# PROBLEM
Using the data that follows, output only the lines from the line with "#Provide a link" up to and including the line with "#### **Task 1: Property Binding**", exactly, leaving pictures aside.

AVAILABLE RECORDS below:

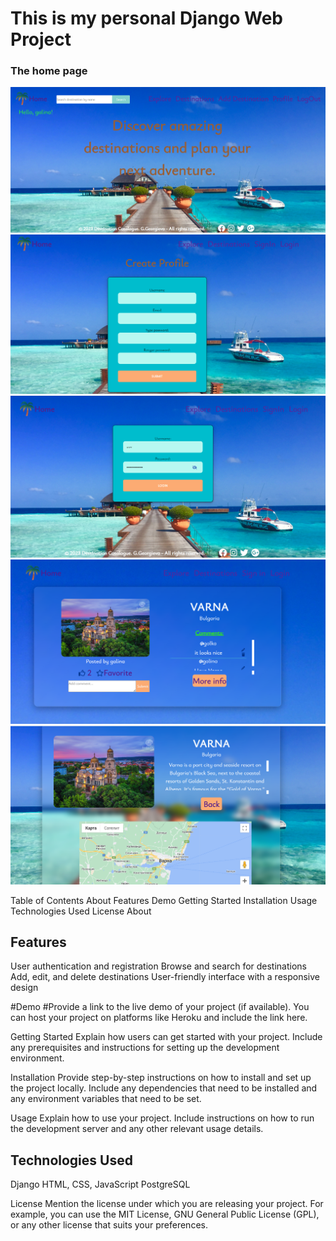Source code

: # This is my personal Django Web Project

<h3> The home page </h3>
<img src="https://github.com/GalkaKG/Destinations_Catalogue/blob/main/images_for_github/destinations_catalogue_home.png" />
<img src="https://github.com/GalkaKG/Destinations_Catalogue/blob/main/images_for_github/Screenshot%202023-07-24%20191405.png" />
<img src="https://github.com/GalkaKG/Destinations_Catalogue/blob/main/images_for_github/Screenshot%202023-07-24%20191909.png" />
<img src="https://github.com/GalkaKG/Destinations_Catalogue/blob/main/images_for_github/Screenshot%202023-07-24%20191942.png" />
<img src="https://github.com/GalkaKG/Destinations_Catalogue/blob/main/images_for_github/Screenshot%202023-07-24%20192006.png" />

Table of Contents
About
Features
Demo
Getting Started
Installation
Usage
Technologies Used
License
About

<h2> Features </h2>

User authentication and registration
Browse and search for destinations
Add, edit, and delete destinations
User-friendly interface with a responsive design

#Demo
#Provide a link to the live demo of your project (if available). You can host your project on platforms like Heroku and include the link here.

Getting Started
Explain how users can get started with your project. Include any prerequisites and instructions for setting up the development environment.

Installation
Provide step-by-step instructions on how to install and set up the project locally. Include any dependencies that need to be installed and any environment variables that need to be set.

Usage
Explain how to use your project. Include instructions on how to run the development server and any other relevant usage details.

<h2> Technologies Used </h2>

Django
HTML, CSS, JavaScript
PostgreSQL 

License
Mention the license under which you are releasing your project. For example, you can use the MIT License, GNU General Public License (GPL), or any other license that suits your preferences.

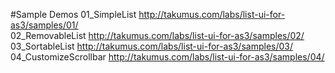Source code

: #Sample Demos
01_SimpleList <http://takumus.com/labs/list-ui-for-as3/samples/01/>  
02_RemovableList <http://takumus.com/labs/list-ui-for-as3/samples/02/>  
03_SortableList <http://takumus.com/labs/list-ui-for-as3/samples/03/>  
04_CustomizeScrollbar <http://takumus.com/labs/list-ui-for-as3/samples/04/>

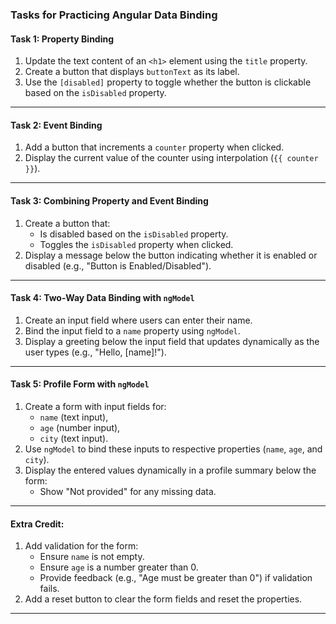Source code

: ### Tasks for Practicing Angular Data Binding

#### **Task 1: Property Binding**
1. Update the text content of an `<h1>` element using the `title` property.
2. Create a button that displays `buttonText` as its label.
3. Use the `[disabled]` property to toggle whether the button is clickable based on the `isDisabled` property.

---

#### **Task 2: Event Binding**
1. Add a button that increments a `counter` property when clicked.
2. Display the current value of the counter using interpolation (`{{ counter }}`).

---

#### **Task 3: Combining Property and Event Binding**
1. Create a button that:
   - Is disabled based on the `isDisabled` property.
   - Toggles the `isDisabled` property when clicked.
2. Display a message below the button indicating whether it is enabled or disabled (e.g., "Button is Enabled/Disabled").

---

#### **Task 4: Two-Way Data Binding with `ngModel`**
1. Create an input field where users can enter their name.
2. Bind the input field to a `name` property using `ngModel`.
3. Display a greeting below the input field that updates dynamically as the user types (e.g., "Hello, [name]!").

---

#### **Task 5: Profile Form with `ngModel`**
1. Create a form with input fields for:
   - `name` (text input),
   - `age` (number input),
   - `city` (text input).
2. Use `ngModel` to bind these inputs to respective properties (`name`, `age`, and `city`).
3. Display the entered values dynamically in a profile summary below the form:
   - Show "Not provided" for any missing data.

---

#### **Extra Credit:**
1. Add validation for the form:
   - Ensure `name` is not empty.
   - Ensure `age` is a number greater than 0.
   - Provide feedback (e.g., "Age must be greater than 0") if validation fails.
2. Add a reset button to clear the form fields and reset the properties.

---
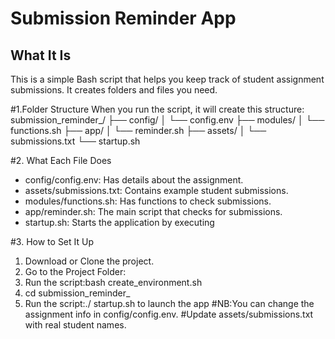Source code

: # Submission Reminder App

## What It Is
This is a simple Bash script that helps you keep track of student assignment submissions. It creates folders and files you need.

#1.Folder Structure
When you run the script, it will create this structure:
submission_reminder_<yourName>/
├── config/
│   └── config.env
├── modules/
│   └── functions.sh
├── app/
│   └── reminder.sh
├── assets/
│   └── submissions.txt
└── startup.sh

#2. What Each File Does
- config/config.env: Has details about the assignment.
- assets/submissions.txt: Contains example student submissions.
- modules/functions.sh: Has functions to check submissions.
- app/reminder.sh: The main script that checks for submissions.
- startup.sh: Starts the application by executing 

#3. How to Set It Up
1. Download or Clone the project.
2. Go to the Project Folder:
3. Run the script:bash create_environment.sh
4. cd submission_reminder_<yourName>
5. Run the script:./ startup.sh to launch the app
#NB:You can change the assignment info in config/config.env.
#Update assets/submissions.txt with real student names.
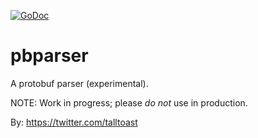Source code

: [![GoDoc](https://godoc.org/github.com/tallstoat/pbparser?status.svg)](https://godoc.org/github.com/tallstoat/pbparser)

# pbparser

A protobuf parser (experimental).

NOTE: Work in progress; please *do not* use in production.

By: https://twitter.com/talltoast
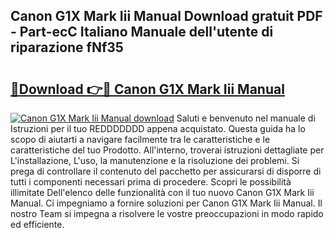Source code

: ## Canon G1X Mark Iii Manual Download gratuit PDF - Part-ecC Italiano Manuale dell'utente di riparazione fNf35

# <h2><a href="http://dfblr86.blite.top/?on=Canon+G1X+Mark+Iii+Manual">🔗Download 👉🔴 Canon G1X Mark Iii Manual</a></h2>

[![Canon G1X Mark Iii Manual download](https://i.imgur.com/lujVjoI.png)](http://dfblr86.blite.top/?on=Canon+G1X+Mark+Iii+Manual)
Saluti e benvenuto nel manuale di Istruzioni per il tuo REDDDDDDD appena acquistato. Questa guida ha lo scopo di aiutarti a navigare facilmente tra le caratteristiche e le caratteristiche del tuo Prodotto. All'interno, troverai istruzioni dettagliate per L'installazione, L'uso, la manutenzione e la risoluzione dei problemi. Si prega di controllare il contenuto del pacchetto per assicurarsi di disporre di tutti i componenti necessari prima di procedere. Scopri le possibilità illimitate Dell'elenco delle funzionalità con il tuo nuovo Canon G1X Mark Iii Manual. Ci impegniamo a fornire soluzioni per Canon G1X Mark Iii Manual. Il nostro Team si impegna a risolvere le vostre preoccupazioni in modo rapido ed efficiente.

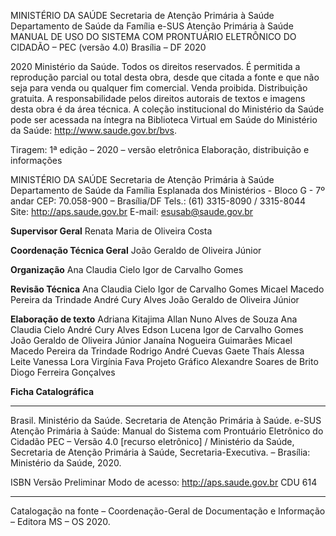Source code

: MINISTÉRIO DA SAÚDE
Secretaria de Atenção Primária à Saúde
Departamento de Saúde da Família
e-SUS Atenção Primária à Saúde
MANUAL DE USO DO SISTEMA COM PRONTUÁRIO ELETRÔNICO DO CIDADÃO – PEC (versão 4.0)
Brasília – DF
2020

2020 Ministério da Saúde.
Todos os direitos reservados. É permitida a reprodução parcial ou total desta obra, desde que citada a fonte e que não seja para venda ou qualquer fim comercial. Venda proibida. Distribuição gratuita. A responsabilidade pelos direitos autorais de textos e imagens desta obra é da área técnica. A  coleção institucional do Ministério da Saúde pode ser acessada na íntegra na Biblioteca Virtual em Saúde do Ministério da Saúde: <http://www.saude.gov.br/bvs>.

Tiragem: 1ª edição – 2020 – versão eletrônica
Elaboração, distribuição e informações

MINISTÉRIO DA SAÚDE
Secretaria de Atenção Primária à Saúde
Departamento de Saúde da Família
Esplanada dos Ministérios - Bloco G - 7º andar
CEP: 70.058-900 – Brasília/DF
Tels.: (61) 3315-8090 / 3315-8044
Site: <http://aps.saude.gov.br>
E-mail: esusab@saude.gov.br

**Supervisor Geral**
Renata Maria de Oliveira Costa

**Coordenação Técnica Geral**
João Geraldo de Oliveira Júnior

**Organização**
Ana Claudia Cielo
Igor de Carvalho Gomes

**Revisão Técnica**
Ana Claudia Cielo
Igor de Carvalho Gomes
Micael Macedo Pereira da Trindade
André Cury Alves
João Geraldo de Oliveira Júnior

**Elaboração de texto**
Adriana Kitajima
Allan Nuno Alves de Souza
Ana Claudia Cielo
André Cury Alves
Edson Lucena
Igor de Carvalho Gomes
João Geraldo de Oliveira Júnior
Janaína Nogueira Guimarães
Micael Macedo Pereira da Trindade
Rodrigo André Cuevas Gaete
Thaís Alessa Leite
Vanessa Lora
Virgínia Fava
Projeto Gráfico
Alexandre Soares de Brito
Diogo Ferreira Gonçalves

**Ficha Catalográfica**
________________________________________________________________________________________________________________
Brasil. Ministério da Saúde. Secretaria de Atenção Primária à Saúde.
 e-SUS Atenção Primária à Saúde: Manual do Sistema com Prontuário Eletrônico do Cidadão PEC – Versão 4.0 [recurso eletrônico] /
Ministério da Saúde, Secretaria de Atenção Primária à Saúde, Secretaria-Executiva. – Brasília: Ministério da Saúde, 2020.

 ISBN Versão Preliminar
 Modo de acesso: <http://aps.saude.gov.br>
 CDU 614
________________________________________________________________________________________________________________
Catalogação na fonte – Coordenação-Geral de Documentação e Informação – Editora MS – OS 2020.
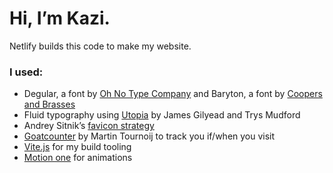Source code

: # Hi, I’m Kazi.

Netlify builds this code to make my website.

### I used:

- Degular, a font by [Oh No Type Company](https://ohnotype.co) and Baryton, a font by [Coopers and Brasses](https://www.coppersandbrasses.com)
- Fluid typography using [Utopia](https://utopia.fyi) by James Gilyead and Trys Mudford
- Andrey Sitnik’s [favicon strategy](https://evilmartians.com/chronicles/how-to-favicon-in-2021-six-files-that-fit-most-needs)
- [Goatcounter](https://www.goatcounter.com) by Martin Tournoij to track you if/when you visit
- [Vite.js](https://vitejs.dev) for my build tooling
- [Motion one](https://motion.dev) for animations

End of AVAILABLE RECORDS.

# ANSWER BELOW
#Provide a link to the live demo of your project (if available). You can host your project on platforms like Heroku and include the link here.

Getting Started
Explain how users can get started with your project. Include any prerequisites and instructions for setting up the development environment.

Installation
Provide step-by-step instructions on how to install and set up the project locally. Include any dependencies that need to be installed and any environment variables that need to be set.

Usage
Explain how to use your project. Include instructions on how to run the development server and any other relevant usage details.

<h2> Technologies Used </h2>

Django
HTML, CSS, JavaScript
PostgreSQL 

License
Mention the license under which you are releasing your project. For example, you can use the MIT License, GNU General Public License (GPL), or any other license that suits your preferences.

Source code

: #Sample Demos
01_SimpleList <http://takumus.com/labs/list-ui-for-as3/samples/01/>  
02_RemovableList <http://takumus.com/labs/list-ui-for-as3/samples/02/>  
03_SortableList <http://takumus.com/labs/list-ui-for-as3/samples/03/>  
04_CustomizeScrollbar <http://takumus.com/labs/list-ui-for-as3/samples/04/>

Source code

: ### Tasks for Practicing Angular Data Binding

#### **Task 1: Property Binding**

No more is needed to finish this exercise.